#### Task item
The answer should be an exact repeat of the stretch of material below from the line containing "версиях Moring панели" through the line containing "- **(New)** - (API) Получение".

[Opening Material for this task section]

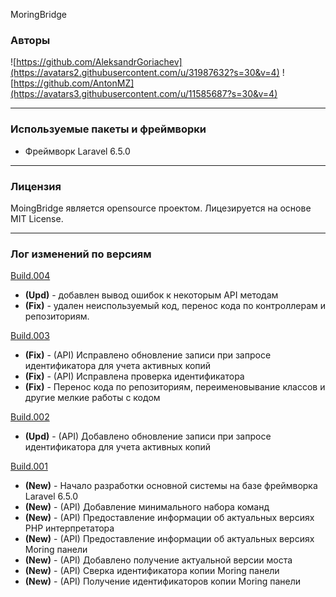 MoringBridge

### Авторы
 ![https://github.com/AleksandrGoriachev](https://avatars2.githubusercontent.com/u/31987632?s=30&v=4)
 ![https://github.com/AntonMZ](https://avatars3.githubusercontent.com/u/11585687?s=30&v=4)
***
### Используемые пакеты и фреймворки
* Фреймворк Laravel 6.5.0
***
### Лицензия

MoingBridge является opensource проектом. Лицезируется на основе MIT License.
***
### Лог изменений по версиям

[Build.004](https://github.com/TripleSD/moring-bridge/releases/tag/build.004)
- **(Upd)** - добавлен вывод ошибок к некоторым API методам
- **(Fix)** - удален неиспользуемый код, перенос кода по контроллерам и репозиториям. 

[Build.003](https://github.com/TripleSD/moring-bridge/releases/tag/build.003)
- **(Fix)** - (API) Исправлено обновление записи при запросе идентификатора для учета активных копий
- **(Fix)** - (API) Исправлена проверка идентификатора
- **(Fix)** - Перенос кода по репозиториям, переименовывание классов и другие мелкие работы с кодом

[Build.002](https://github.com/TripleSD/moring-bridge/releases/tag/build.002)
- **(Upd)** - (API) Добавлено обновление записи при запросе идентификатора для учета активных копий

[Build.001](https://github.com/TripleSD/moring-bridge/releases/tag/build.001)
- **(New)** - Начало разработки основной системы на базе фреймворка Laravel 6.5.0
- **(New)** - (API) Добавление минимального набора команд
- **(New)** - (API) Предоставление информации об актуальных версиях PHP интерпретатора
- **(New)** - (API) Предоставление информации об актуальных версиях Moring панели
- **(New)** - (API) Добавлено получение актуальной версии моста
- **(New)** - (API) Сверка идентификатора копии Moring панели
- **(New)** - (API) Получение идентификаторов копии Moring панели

[Closing Material for this task section]
[Opening Material for this task section]

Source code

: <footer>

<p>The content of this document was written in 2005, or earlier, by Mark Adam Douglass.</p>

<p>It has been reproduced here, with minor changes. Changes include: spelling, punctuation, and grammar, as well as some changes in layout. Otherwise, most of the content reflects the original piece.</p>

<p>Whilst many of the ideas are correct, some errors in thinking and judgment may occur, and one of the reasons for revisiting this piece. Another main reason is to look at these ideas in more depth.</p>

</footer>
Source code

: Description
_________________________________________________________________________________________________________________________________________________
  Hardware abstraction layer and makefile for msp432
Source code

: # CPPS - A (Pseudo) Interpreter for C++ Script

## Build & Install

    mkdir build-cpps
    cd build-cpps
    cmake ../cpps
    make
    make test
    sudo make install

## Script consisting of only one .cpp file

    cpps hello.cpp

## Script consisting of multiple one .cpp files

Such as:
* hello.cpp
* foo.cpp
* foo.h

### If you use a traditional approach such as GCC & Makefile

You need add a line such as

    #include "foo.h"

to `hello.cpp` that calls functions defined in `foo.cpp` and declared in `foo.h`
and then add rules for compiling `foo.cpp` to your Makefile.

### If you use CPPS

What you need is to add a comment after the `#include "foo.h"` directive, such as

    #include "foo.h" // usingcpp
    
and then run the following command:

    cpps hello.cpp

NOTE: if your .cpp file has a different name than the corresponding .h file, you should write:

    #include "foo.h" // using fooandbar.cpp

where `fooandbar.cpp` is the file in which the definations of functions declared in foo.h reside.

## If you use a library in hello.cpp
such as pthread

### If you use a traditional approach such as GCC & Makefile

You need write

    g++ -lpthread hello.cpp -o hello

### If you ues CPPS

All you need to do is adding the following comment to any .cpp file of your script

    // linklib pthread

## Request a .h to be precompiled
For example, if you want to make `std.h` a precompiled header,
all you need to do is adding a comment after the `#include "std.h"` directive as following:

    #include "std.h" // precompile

[Closing Material for this task section]
[Opening Material for this task section]

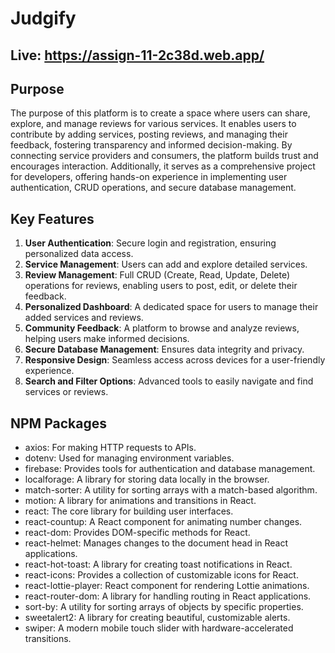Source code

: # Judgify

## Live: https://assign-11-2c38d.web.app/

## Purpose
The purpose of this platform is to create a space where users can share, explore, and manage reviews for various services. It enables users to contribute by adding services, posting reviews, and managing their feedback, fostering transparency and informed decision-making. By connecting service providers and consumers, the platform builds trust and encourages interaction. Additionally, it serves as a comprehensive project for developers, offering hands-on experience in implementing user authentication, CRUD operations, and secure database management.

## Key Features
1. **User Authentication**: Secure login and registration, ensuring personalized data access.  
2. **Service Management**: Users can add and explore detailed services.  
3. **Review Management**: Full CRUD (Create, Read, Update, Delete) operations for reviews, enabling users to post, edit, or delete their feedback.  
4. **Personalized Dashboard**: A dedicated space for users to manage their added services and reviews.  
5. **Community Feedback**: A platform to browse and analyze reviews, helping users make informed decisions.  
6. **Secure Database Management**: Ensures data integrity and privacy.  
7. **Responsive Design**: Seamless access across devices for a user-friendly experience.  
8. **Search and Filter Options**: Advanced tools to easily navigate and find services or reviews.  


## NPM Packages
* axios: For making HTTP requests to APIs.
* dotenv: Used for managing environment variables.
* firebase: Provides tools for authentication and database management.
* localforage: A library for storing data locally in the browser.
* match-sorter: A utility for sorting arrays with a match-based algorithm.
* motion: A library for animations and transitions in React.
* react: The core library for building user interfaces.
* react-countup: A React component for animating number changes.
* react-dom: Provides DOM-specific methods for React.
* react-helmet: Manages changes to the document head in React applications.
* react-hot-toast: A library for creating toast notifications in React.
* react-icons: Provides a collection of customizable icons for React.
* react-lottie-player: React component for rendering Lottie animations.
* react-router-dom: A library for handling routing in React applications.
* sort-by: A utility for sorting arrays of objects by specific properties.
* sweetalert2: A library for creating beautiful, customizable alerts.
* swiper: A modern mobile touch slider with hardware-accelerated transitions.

[Closing Material for this task section]

#### Task result
- **(New)** - (API) Предоставление информации об актуальных версиях Moring панели
- **(New)** - (API) Добавлено получение актуальной версии моста
- **(New)** - (API) Сверка идентификатора копии Moring панели
- **(New)** - (API) Получение идентификаторов копии Moring панели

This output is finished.